The researchers analysing SA’s mood over the election period say the country was on an emotional roller coaster on election day – but South Africans were nonetheless happier than on previous days, and stayed happier for longer.
Moreover, the researchers added, early indications were that the country’s mood might be a useful tool in a bigger-picture reading of the country’s economy – noting that the rand’s value had followed in the footsteps of the country’s happiness level.
Fin24 earlier reported that the new happiness index was developed by well-being economists Professor Talita Greyling and Dr Stephanie Roussouw. It measures South Africa’s ‘Gross National Happiness’ (GNH) by analysing their Tweets. A daily interpretation is being provided by economist Dawie Roodt over the election period.
Roodt and Greyling earlier told Fin24 they would be monitoring the index for any suggestive patterns.
The day after voting, a note was issued discussing the country’s Tweets on election day. According to the note, anecdotally, the researchers had noticed the rand’s value mimicking the country’s mood.
“By the way, as the happiness levels increase, the rand’s value follows,” the note said.
“So far, we are seeing higher levels of happiness compared hourly to previous days. Believe it or not, the rand has also been slipping somewhat, the same as happiness, during this time period.
“Coincidence? We think not. Although anecdotal at this point, we are starting to think that happiness levels in a country is a leading indicator, signalling what is to come in the economic indicators.

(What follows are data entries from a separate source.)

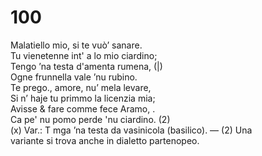 # 100
  
Malatiello mio, si te vuò’ sanare.  
Tu vienetenne int' a lo mio ciardino;  
Tengo ’na testa d'amenta rumena, (|)  
Ogne frunnella vale ’nu rubino.  
Te prego., amore, nu’ mela levare,  
Si n’ haje tu primmo la licenzia mia;  
Avisse & fare comme fece Aramo, .  
Ca pe' nu pomo perde 'nu ciardino. (2)  
(x) Var.: T mga ’na testa da vasinicola (basilico). — (2) Una  
variante si trova anche in dialetto partenopeo.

“As we keep on measuring the affected happiness daily, we will be able to test this relationship scientifically.”
They would also be watching the happiness index for a correlation between mood and voter behaviour, the note added. “By tonight we will know whether the international theory, happier people are more likely to vote, is indeed true for South Africa as well.”
According to Roodt, when the happiness index was added to other economic indicators, such as GDP growth data, the unemployment rate, inflation, consumer and business confidence and the like, a more accurate picture of the state of the economy emerged, Fin24 previously reported.
Roodt said it was potentially useful to see whether happiness correlated with other measures of economic health.
He also noted that the index was a leading index, not a results index. That is, the data gathered gives an indication of what may happen in future.
The index could potentially also provide some longer-term insight into the relationship between the country’s mood and investment behaviour, Greyling said.
* The Happiness Index was developed by Roussouw and Greyling, who are wellbeing economists. Roodt is providing interpretation of the data, with input from Greyling and Roussouw, who are responsible for data analysis.